→ **REQUIRED ACTION**:
Check each line of the records below and collect those holding "live".

....................

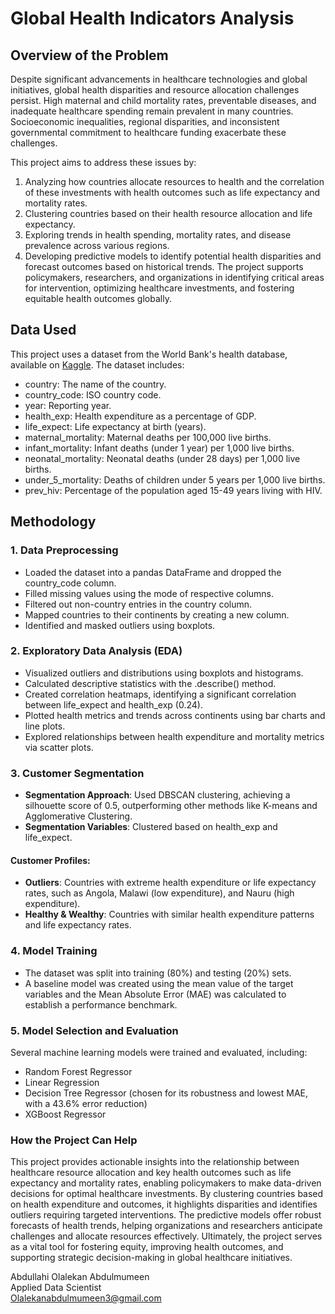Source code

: # Global Health Indicators Analysis
## Overview of the Problem
Despite significant advancements in healthcare technologies and global initiatives, global health disparities and resource allocation challenges persist. High maternal and child mortality rates, preventable diseases, and inadequate healthcare spending remain prevalent in many countries. Socioeconomic inequalities, regional disparities, and inconsistent governmental commitment to healthcare funding exacerbate these challenges.

This project aims to address these issues by:
1.	Analyzing how countries allocate resources to health and the correlation of these investments with health outcomes such as life expectancy and mortality rates.
2.	Clustering countries based on their health resource allocation and life expectancy.
3.	Exploring trends in health spending, mortality rates, and disease prevalence across various regions.
4.	Developing predictive models to identify potential health disparities and forecast outcomes based on historical trends.
The project supports policymakers, researchers, and organizations in identifying critical areas for intervention, optimizing healthcare investments, and fostering equitable health outcomes globally.

## Data Used
This project uses a dataset from the World Bank's health database, available on [Kaggle](https://www.kaggle.com/datasets/bushraqurban/world-health-indicators-dataset). The dataset includes:
- country: The name of the country.
- country_code: ISO country code.
- year: Reporting year.
- health_exp: Health expenditure as a percentage of GDP.
- life_expect: Life expectancy at birth (years).
- maternal_mortality: Maternal deaths per 100,000 live births.
- infant_mortality: Infant deaths (under 1 year) per 1,000 live births.
- neonatal_mortality: Neonatal deaths (under 28 days) per 1,000 live births.
- under_5_mortality: Deaths of children under 5 years per 1,000 live births.
- prev_hiv: Percentage of the population aged 15-49 years living with HIV.

## Methodology
### 1. Data Preprocessing
- Loaded the dataset into a pandas DataFrame and dropped the country_code column.
- Filled missing values using the mode of respective columns.
- Filtered out non-country entries in the country column.
- Mapped countries to their continents by creating a new column.
- Identified and masked outliers using boxplots.

### 2. Exploratory Data Analysis (EDA)
- Visualized outliers and distributions using boxplots and histograms.
- Calculated descriptive statistics with the .describe() method.
- Created correlation heatmaps, identifying a significant correlation between life_expect and health_exp (0.24).
- Plotted health metrics and trends across continents using bar charts and line plots.
- Explored relationships between health expenditure and mortality metrics via scatter plots.

### 3. Customer Segmentation
- **Segmentation Approach**: Used DBSCAN clustering, achieving a silhouette score of 0.5, outperforming other methods like K-means and Agglomerative Clustering.
- **Segmentation Variables**: Clustered based on health_exp and life_expect.

#### Customer Profiles:
- **Outliers**: Countries with extreme health expenditure or life expectancy rates, such as Angola, Malawi (low expenditure), and Nauru (high expenditure).
- **Healthy & Wealthy**: Countries with similar health expenditure patterns and life expectancy rates.

### 4. Model Training
- The dataset was split into training (80%) and testing (20%) sets.
- A baseline model was created using the mean value of the target variables and the Mean Absolute Error (MAE) was calculated to establish a performance benchmark.

### 5. Model Selection and Evaluation
Several machine learning models were trained and evaluated, including:
- Random Forest Regressor
- Linear Regression
- Decision Tree Regressor (chosen for its robustness  and lowest MAE, with a 43.6% error reduction)
- XGBoost Regressor

### How the Project Can Help
This project provides actionable insights into the relationship between healthcare resource allocation and key health outcomes such as life expectancy and mortality rates, enabling policymakers to make data-driven decisions for optimal healthcare investments. By clustering countries based on health expenditure and outcomes, it highlights disparities and identifies outliers requiring targeted interventions. The predictive models offer robust forecasts of health trends, helping organizations and researchers anticipate challenges and allocate resources effectively. Ultimately, the project serves as a vital tool for fostering equity, improving health outcomes, and supporting strategic decision-making in global healthcare initiatives.

Abdullahi Olalekan Abdulmumeen</br>
Applied Data Scientist</br>
Olalekanabdulmumeen3@gmail.com</br>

....................

→ **RESPONSE AREA**:
- maternal_mortality: Maternal deaths per 100,000 live births.
- infant_mortality: Infant deaths (under 1 year) per 1,000 live births.
- neonatal_mortality: Neonatal deaths (under 28 days) per 1,000 live births.
- under_5_mortality: Deaths of children under 5 years per 1,000 live births.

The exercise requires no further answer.